In the 21st century, multinational companies have proven to be extraordinarily powerful in shaping societies and the environment, either positively or negatively. International governance needs now to channel this power of action to the service of the collective interest. Multinational businesses cannot be viewed anymore simply as private actors who legitimately pursue their own interests. In particular, the growing discrepancy between the legal structure used by multinationals and their actual power structure should be addressed.
Unlike states which are bound by law to respect human rights within their borders, multinationals grow without such constraints. Some are even deriving short-term profits from social and environmental dumping and may hide behind legal concepts, such as the corporate veil, to not be held accountable for the harm caused. The impunity multinationals enjoy in both national and international law regarding human rights can leave many victims without access to remedy.

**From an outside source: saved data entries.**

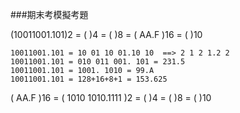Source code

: ###期末考模擬考題

(10011001.101)2 = ( )4 = ( )8 = ( AA.F )16 = ( )10 
```
10011001.101 = 10 01 10 01.10 10  ==> 2 1 2 1.2 2 
10011001.101 = 010 011 001. 101 = 231.5 
10011001.101 = 1001. 1010 = 99.A 
10011001.101 = 128+16+8+1 = 153.625
```

( AA.F )16 = ( 1010 1010.1111 )2 = ( )4 = ( )8 = ( )10
```

```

Although this situation seems to be widely acknowledged, there has been a continuing trend to prevent meaningful change. While companies are keen to sign up to commitments based on soft law instruments, such as codes of practice, they tend to lobby against the transformation of these instruments into “hard” law because it could engage their liability. Their strategy usually focuses on preserving their interests and avoiding financial and reputational risks rather than actually addressing human rights concerns. Hence the importance of the newly introduced French law on the Duty of Vigilance, which goes beyond the classic opposition between soft and hard law to demonstrate that prevention of human rights abuses can be legally mandated into business activities.
Adopted by the National Assembly in February 2017, the law introduces into the French Commercial Code a duty of vigilance directed towards large companies employing at least 5,000 people in France or 10,000 worldwide. It consists of establishing, publishing and effectively implementing a vigilance plan. The plan must include adequate measures to identify risks and prevent serious harms to human rights, human health and safety, and to the environment. It should be developed in association with the stakeholders of the company and must cover the supply chain: subsidiaries, subcontractors and suppliers with whom an established business relationship exists.
The law also provides for two judicial enforcement mechanisms. The first one is preventive; it allows anyone with locus standi to ask a judge to order a company to comply with the law. If the vigilance plan is flawed or incomplete, the judge can request companies to complete and reinforce it. The order can also be subject to a periodic penalty payment. The second remedy provides reparation for victims if a company does not establish, publish or effectively implement a vigilance plan and as a result, causes harm. The new law is subject to the conditions for establishing civil liability, therefore plaintiffs will have to prove a lack of vigilance, damage and a causal relationship between the two in order for them to be compensated.
Thanks to this innovative law, failure to perform the prevention measures usually provided by soft law can now engage the liability of the company through reliance on legal concepts of civil liability. It also constitutes an exceptional instrument for enhancing access to justice compared to previous corporate responsibility laws, which at best required companies to report on their actions, but never required actual prevention of harms nor opened the Courts’ doors to French and foreign victims alike.
This law is the result of five years of advocacy work from a coalition of NGOs, within which Sherpa played a leading role, building the legal capacity of the network. Indeed, since its creation Sherpa has acted as a litigator, advocate and legal think-tank and sought ways to strengthen the judicial framework on multinationals. In 2010, we published a handbook presenting 46 proposals to regulate transnational companies. A general duty of vigilance for parent companies appeared among those proposals. Sherpa’s expertise on this topic has therefore proven to be very valuable during the legislative saga that preceded the adoption of the law.
Now more than ever, Sherpa is a key player and a legal reference on these issues, paving the way forward towards the implementation of the law. Foreseeable future actions include drafting a vigilance plan reference guide, training judges and NGOs to use the law, and bringing litigation cases before the French courts. Building on this momentum, Sherpa, within its European network, is currently considering various options for taking this action to the European level. At the international level, a United Nations’ working group led by Ecuador and South Africa is currently working on a legally binding instrument on business and human rights, taking the French law as a model for the potential treaty. Sherpa is at the forefront of the legal debates and collaborates actively with the civil society organisations supporting this initiative.
Sandra Cossart is executive director of Sherpa, a Paris-based association dedicated to protecting and defending victims of economic crimes.